Márton Mészáros edited this page Jul 26, 2013 · 2 revisions

This is just a braindump to start collecting what I should write.

Writing scripts:

Given Bob is interested in bikes
And Jill is also interested in bikes
When Bob searches for bikes on Bing
And Jill searches for bikes on Google
Then the first hit should be the same for Bob and Jill

Capturing conversations

Given Bob is interested in bikes
And Jill is also interested in bikes
When Bob searches for them on Bing
And Jill does the same on Google
Then the first hit should be the same for each

Introducing he/she

The actormanager now responds to he/she actors.

Given Bob is interested in bikes
When he searches for them on Bing

He can be used interchangeably with an actor label. The ActorManager will know that you're referring to the last used actor. Given this

Given Bob is interested in bikes
And Jill is also interested in bikes
When he searches for them on Bing

"He" will now translate to Jill. Yes, It's gender agnostic, and will probably stay that way, unless someone sends me a pull request to solve the problem it holds.

Introducing ScenarioContext

In a conversation there are many scopes. What step definition shared state usually tries to solve is the scenario context, and we lose that somewhat with minimizing state sharing. Recognizing that we use Actors to perform Actions on different Subjcets helped in coming up with this solution. The Subject of the conversation can change over time. Luckily we tend to be bad at following multiple references, so the stack is usually 1 level deep. For example if I say I'm talking about bikes, when I mention "them", you know that I'm referring to bikes. Luckily there's no such thing as them[2] in spoken languages.

So ScenarioContext is basically a 1 level deep stack of Subjects and Actions

A ScenarioContext lives as a shared member in the step definition files. Whenever you perform an action with a subject, you can call context.setSubject(subject)

A subject could be any object, the context does not care. For example you can do:

ScenarioContext sc = new DefaultScenarioContext();
SearchTerm term = new SearchTerm("bikes");

sc.setContext(term);

SearchTerm whatAreWeSearchingFor = sc.getContext();

You will get an error if you're trying to retrieve a different type to what is the current subject. That'd mean that your understanding of what the current topic is about is wrong.

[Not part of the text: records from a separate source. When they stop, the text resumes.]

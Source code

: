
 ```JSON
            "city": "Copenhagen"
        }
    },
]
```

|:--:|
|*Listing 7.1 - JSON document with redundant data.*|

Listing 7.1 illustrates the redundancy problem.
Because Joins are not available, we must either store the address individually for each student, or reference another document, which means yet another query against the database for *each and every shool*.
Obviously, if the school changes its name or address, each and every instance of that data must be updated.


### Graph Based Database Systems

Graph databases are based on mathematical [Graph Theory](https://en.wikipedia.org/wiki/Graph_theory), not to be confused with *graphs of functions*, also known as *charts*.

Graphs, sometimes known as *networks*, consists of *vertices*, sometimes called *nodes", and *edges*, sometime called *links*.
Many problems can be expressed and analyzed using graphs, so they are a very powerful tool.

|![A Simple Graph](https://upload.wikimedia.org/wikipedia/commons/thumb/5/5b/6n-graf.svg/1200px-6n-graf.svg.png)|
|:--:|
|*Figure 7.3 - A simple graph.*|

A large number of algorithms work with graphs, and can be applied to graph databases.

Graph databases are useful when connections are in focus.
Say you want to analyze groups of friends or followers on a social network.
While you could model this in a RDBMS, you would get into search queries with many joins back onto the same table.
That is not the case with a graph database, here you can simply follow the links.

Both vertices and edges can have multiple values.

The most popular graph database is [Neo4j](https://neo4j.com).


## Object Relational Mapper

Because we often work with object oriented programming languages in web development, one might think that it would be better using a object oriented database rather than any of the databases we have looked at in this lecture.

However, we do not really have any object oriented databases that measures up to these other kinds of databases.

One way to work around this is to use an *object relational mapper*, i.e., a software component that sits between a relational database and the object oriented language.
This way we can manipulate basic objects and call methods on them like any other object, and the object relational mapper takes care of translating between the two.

You can set the last action the same way, and it's useful in situations like:

And Jill does the same on Google

This would end up being something like:

Actor actor = actorManager.getActor(actorLabel);
actor.execute(context.getLastAction());

This is how easy it can be to redo the last operation as someone else.

Cleaning up

I recommend calling context.empty() with a before/after hook to avoid mixups.